## Work to complete
Take the data that sits below and write it out again exactly.
......
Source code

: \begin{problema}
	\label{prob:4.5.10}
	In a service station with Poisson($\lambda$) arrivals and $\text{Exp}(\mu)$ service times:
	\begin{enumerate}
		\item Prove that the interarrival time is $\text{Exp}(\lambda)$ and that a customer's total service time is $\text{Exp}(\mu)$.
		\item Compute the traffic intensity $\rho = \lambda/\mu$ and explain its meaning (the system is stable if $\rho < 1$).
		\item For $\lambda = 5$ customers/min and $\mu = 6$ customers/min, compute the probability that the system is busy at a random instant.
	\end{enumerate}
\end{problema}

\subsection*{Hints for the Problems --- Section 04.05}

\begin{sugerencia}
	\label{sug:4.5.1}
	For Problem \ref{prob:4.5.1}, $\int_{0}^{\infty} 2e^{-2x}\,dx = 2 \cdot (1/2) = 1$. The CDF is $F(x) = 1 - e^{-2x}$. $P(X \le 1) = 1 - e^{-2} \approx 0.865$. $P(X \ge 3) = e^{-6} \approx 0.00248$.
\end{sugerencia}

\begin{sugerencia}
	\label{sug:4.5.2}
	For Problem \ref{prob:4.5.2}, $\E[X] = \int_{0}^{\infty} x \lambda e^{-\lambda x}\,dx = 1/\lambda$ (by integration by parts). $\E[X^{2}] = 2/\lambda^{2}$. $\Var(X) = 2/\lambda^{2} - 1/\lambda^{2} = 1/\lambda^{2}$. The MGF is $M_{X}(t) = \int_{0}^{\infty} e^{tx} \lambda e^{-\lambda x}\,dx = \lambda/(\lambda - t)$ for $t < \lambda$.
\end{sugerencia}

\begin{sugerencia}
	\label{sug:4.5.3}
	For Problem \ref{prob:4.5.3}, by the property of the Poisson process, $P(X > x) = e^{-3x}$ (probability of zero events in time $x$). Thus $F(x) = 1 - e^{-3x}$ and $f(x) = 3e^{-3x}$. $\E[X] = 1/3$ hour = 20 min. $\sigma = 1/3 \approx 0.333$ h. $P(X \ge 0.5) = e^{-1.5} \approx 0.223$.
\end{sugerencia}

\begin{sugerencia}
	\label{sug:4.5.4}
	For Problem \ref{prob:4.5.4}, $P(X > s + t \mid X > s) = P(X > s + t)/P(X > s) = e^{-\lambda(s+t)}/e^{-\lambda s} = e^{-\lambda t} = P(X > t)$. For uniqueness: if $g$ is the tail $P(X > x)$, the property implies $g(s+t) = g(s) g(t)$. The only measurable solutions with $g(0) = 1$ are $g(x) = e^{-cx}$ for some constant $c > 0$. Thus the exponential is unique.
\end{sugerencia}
......
## Answer to this exercise
Source code

: \begin{problema}
	\label{prob:4.5.10}
	In a service station with Poisson($\lambda$) arrivals and $\text{Exp}(\mu)$ service times:
	\begin{enumerate}
		\item Prove that the interarrival time is $\text{Exp}(\lambda)$ and that a customer's total service time is $\text{Exp}(\mu)$.
		\item Compute the traffic intensity $\rho = \lambda/\mu$ and explain its meaning (the system is stable if $\rho < 1$).
		\item For $\lambda = 5$ customers/min and $\mu = 6$ customers/min, compute the probability that the system is busy at a random instant.
	\end{enumerate}
\end{problema}

\subsection*{Hints for the Problems --- Section 04.05}

\begin{sugerencia}
	\label{sug:4.5.1}
	For Problem \ref{prob:4.5.1}, $\int_{0}^{\infty} 2e^{-2x}\,dx = 2 \cdot (1/2) = 1$. The CDF is $F(x) = 1 - e^{-2x}$. $P(X \le 1) = 1 - e^{-2} \approx 0.865$. $P(X \ge 3) = e^{-6} \approx 0.00248$.
\end{sugerencia}

\begin{sugerencia}
	\label{sug:4.5.2}
	For Problem \ref{prob:4.5.2}, $\E[X] = \int_{0}^{\infty} x \lambda e^{-\lambda x}\,dx = 1/\lambda$ (by integration by parts). $\E[X^{2}] = 2/\lambda^{2}$. $\Var(X) = 2/\lambda^{2} - 1/\lambda^{2} = 1/\lambda^{2}$. The MGF is $M_{X}(t) = \int_{0}^{\infty} e^{tx} \lambda e^{-\lambda x}\,dx = \lambda/(\lambda - t)$ for $t < \lambda$.
\end{sugerencia}

\begin{sugerencia}
	\label{sug:4.5.3}
	For Problem \ref{prob:4.5.3}, by the property of the Poisson process, $P(X > x) = e^{-3x}$ (probability of zero events in time $x$). Thus $F(x) = 1 - e^{-3x}$ and $f(x) = 3e^{-3x}$. $\E[X] = 1/3$ hour = 20 min. $\sigma = 1/3 \approx 0.333$ h. $P(X \ge 0.5) = e^{-1.5} \approx 0.223$.
\end{sugerencia}

\begin{sugerencia}
	\label{sug:4.5.4}
	For Problem \ref{prob:4.5.4}, $P(X > s + t \mid X > s) = P(X > s + t)/P(X > s) = e^{-\lambda(s+t)}/e^{-\lambda s} = e^{-\lambda t} = P(X > t)$. For uniqueness: if $g$ is the tail $P(X > x)$, the property implies $g(s+t) = g(s) g(t)$. The only measurable solutions with $g(0) = 1$ are $g(x) = e^{-cx}$ for some constant $c > 0$. Thus the exponential is unique.
\end{sugerencia}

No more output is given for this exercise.